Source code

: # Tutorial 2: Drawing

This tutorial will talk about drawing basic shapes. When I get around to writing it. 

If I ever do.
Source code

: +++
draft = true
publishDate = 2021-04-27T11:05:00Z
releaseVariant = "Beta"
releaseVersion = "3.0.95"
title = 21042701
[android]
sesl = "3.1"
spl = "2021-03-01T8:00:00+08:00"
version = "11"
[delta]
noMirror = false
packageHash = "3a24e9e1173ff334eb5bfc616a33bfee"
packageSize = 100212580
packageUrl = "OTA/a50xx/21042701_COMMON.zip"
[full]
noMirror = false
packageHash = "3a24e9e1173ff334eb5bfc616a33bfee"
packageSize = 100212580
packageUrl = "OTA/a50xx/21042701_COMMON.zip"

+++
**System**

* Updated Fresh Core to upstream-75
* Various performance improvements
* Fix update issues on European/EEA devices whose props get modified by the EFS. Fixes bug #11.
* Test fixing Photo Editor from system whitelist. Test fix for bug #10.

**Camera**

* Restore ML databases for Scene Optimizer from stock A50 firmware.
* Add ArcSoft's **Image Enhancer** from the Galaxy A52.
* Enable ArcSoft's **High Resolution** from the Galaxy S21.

* * * * * * * * *

*What the task requires:* Word for word, restate the entries that appear above.

*Final answer:*
Source code

: # Tutorial 2: Drawing

This tutorial will talk about drawing basic shapes. When I get around to writing it. 

If I ever do.
Source code

: +++
draft = true
publishDate = 2021-04-27T11:05:00Z
releaseVariant = "Beta"
releaseVersion = "3.0.95"
title = 21042701
[android]
sesl = "3.1"
spl = "2021-03-01T8:00:00+08:00"
version = "11"
[delta]
noMirror = false
packageHash = "3a24e9e1173ff334eb5bfc616a33bfee"
packageSize = 100212580
packageUrl = "OTA/a50xx/21042701_COMMON.zip"
[full]
noMirror = false
packageHash = "3a24e9e1173ff334eb5bfc616a33bfee"
packageSize = 100212580
packageUrl = "OTA/a50xx/21042701_COMMON.zip"

+++
**System**

* Updated Fresh Core to upstream-75
* Various performance improvements
* Fix update issues on European/EEA devices whose props get modified by the EFS. Fixes bug #11.
* Test fixing Photo Editor from system whitelist. Test fix for bug #10.

**Camera**

* Restore ML databases for Scene Optimizer from stock A50 firmware.
* Add ArcSoft's **Image Enhancer** from the Galaxy A52.
* Enable ArcSoft's **High Resolution** from the Galaxy S21.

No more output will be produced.